Syria & Lebanon

Erdogan announces a summit on Syria with Russia, France, Germany

Turkish President Recep Tayyip Erdogan announced on Saturday a summit on the fifth of March with the leaders of Russia, France and Germany to discuss the situation in Idlib governorate, the last opposition stronghold in northwestern Syria.

The announcement comes the day after France and Germany called for a four-way summit on Syria with the aim of stopping the fighting and ending the humanitarian crisis, with the participation of the Turkish and Russian presidents.
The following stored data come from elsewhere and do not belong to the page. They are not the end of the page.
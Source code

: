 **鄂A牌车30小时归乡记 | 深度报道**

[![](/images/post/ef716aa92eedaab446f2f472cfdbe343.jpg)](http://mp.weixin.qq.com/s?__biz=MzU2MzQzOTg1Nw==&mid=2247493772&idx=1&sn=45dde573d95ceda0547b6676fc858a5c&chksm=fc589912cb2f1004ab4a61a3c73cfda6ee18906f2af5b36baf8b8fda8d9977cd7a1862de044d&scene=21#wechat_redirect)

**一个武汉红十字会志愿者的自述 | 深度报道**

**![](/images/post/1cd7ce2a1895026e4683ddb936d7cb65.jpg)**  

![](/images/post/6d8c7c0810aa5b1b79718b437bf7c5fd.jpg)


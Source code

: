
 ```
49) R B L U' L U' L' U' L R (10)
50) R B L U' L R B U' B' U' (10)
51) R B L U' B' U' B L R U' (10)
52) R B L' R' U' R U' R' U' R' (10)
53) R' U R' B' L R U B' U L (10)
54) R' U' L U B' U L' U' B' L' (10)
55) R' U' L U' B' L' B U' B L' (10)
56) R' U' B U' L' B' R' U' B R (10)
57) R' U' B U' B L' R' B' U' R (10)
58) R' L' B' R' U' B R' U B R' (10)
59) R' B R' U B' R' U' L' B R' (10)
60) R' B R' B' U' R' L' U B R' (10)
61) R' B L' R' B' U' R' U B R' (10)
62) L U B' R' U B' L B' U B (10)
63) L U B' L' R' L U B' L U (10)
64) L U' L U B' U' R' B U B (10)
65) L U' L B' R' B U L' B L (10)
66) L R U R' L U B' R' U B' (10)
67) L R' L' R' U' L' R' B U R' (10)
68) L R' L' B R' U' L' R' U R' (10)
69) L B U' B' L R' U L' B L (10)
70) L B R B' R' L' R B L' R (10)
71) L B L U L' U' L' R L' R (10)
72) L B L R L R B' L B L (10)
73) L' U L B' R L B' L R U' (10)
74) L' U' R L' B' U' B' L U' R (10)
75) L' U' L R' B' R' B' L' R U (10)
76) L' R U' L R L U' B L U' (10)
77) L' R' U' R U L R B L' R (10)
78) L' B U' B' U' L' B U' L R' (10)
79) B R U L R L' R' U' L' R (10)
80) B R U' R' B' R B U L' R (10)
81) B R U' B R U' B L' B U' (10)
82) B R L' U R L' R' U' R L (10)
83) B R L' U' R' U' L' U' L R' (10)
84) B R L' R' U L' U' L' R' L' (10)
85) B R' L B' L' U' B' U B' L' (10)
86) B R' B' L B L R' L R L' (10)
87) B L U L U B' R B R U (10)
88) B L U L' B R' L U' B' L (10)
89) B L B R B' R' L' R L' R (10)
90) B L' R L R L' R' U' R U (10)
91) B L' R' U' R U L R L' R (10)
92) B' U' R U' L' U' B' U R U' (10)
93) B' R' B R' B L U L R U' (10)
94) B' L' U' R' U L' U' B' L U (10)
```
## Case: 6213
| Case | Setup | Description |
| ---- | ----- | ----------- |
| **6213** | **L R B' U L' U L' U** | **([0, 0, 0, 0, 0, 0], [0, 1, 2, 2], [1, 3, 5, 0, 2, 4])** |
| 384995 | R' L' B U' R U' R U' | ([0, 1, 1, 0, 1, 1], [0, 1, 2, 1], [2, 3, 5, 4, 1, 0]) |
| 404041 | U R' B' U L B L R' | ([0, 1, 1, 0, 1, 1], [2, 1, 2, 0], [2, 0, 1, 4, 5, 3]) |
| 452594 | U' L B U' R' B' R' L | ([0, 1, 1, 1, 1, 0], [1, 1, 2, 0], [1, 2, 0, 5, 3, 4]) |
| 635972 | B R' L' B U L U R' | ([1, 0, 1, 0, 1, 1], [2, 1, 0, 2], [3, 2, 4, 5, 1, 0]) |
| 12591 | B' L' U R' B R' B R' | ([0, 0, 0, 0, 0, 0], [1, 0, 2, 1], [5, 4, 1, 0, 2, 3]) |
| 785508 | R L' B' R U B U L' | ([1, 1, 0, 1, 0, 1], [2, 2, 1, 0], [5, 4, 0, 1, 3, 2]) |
“We will meet on the 5th of March to discuss these issues,” Erdogan said in a televised speech in Izmir, after telephone consultations Friday with Russian Presidents Vladimir Putin, French Emmanuel Macron and German Chancellor Angela Merkel.

Erdogan did not specify the venue of the summit, but assured reporters after Friday prayers that Macron and Merkel proposed to hold it in Istanbul, but Putin has not yet decided his position on this proposal.

The attack by the Syrian regime forces in the Idlib governorate has displaced about one million people.

The office of the German Chancellor had announced that Macron and Merkel expressed Friday “their willingness to meet President Putin and Turkish President Erdogan to try to find a political solution to the crisis.”

Diplomats revealed that Russia prevented on Wednesday a statement by the UN Security Council calling for an end to hostilities and respect for international humanitarian law in northwestern Syria.

Ankara is threatening to launch an “imminent” attack in Idlib after its forces have been bombed by the Syrian regime forces, and Damascus has been given until the end of this month to redeploy its forces.

And Saturday, a Turkish soldier was killed in a bombing of the Syrian regime forces in Idlib governorate, according to the Turkish Ministry of Defense.

She added that the Turkish army responded to this “disgraceful attack” by destroying 21 targets of the Syrian regime.

The death brings to 17 the death toll of the Turkish army in the confrontations that started in early February.

The ministry had announced before the latest attack that Defense Minister Khulsi Akar had discussed with his Russian counterpart Sergei Shoygo by means of finding a solution to the violence in Idlib.

Under an agreement with Russia, Turkey has set up 12 military observation posts in Idlib.

The activation of diplomatic efforts comes after the escalation of violence in Idlib led to mutual threats between Ankara and Moscow.

Russia, Syria’s biggest ally, Bashar al-Assad, has accused Turkey of not tackling “terrorist groups in Idlib,” which Ankara denies.

Idlib is under the control of the Headquarters for the Liberation of Al-Sham (formerly Nusra) and its allies, and less influential armed factions are deployed.

And Saturday, Anatolia News Agency quoted the head of the Communication Department of the Turkish Presidency, Fakhreddin Alton, as saying that Russian support for the Assad regime had exacerbated the already tragic humanitarian situation in the region.

Ankara warns of a humanitarian catastrophe in Idlib and fears that developments in this border area will lead to a new wave of refugees pouring into its territory, as it currently receives 3.6 million Syrians.

“There is no reason to displace millions of innocent Syrians,” Alton said.

He stressed that Turkey is resolutely fighting terrorist groups in the region, adding that “Russia should not allow the Syrian regime to use terrorist groups as a pretext to carry out ethnic cleansing.”

On Friday, Erdogan urged his Russian counterpart to “curb” the Syrian regime’s attack on Idlib, stressing that the solution could be relied upon again in the Sochi Agreement aimed at sparing the region a large-scale attack.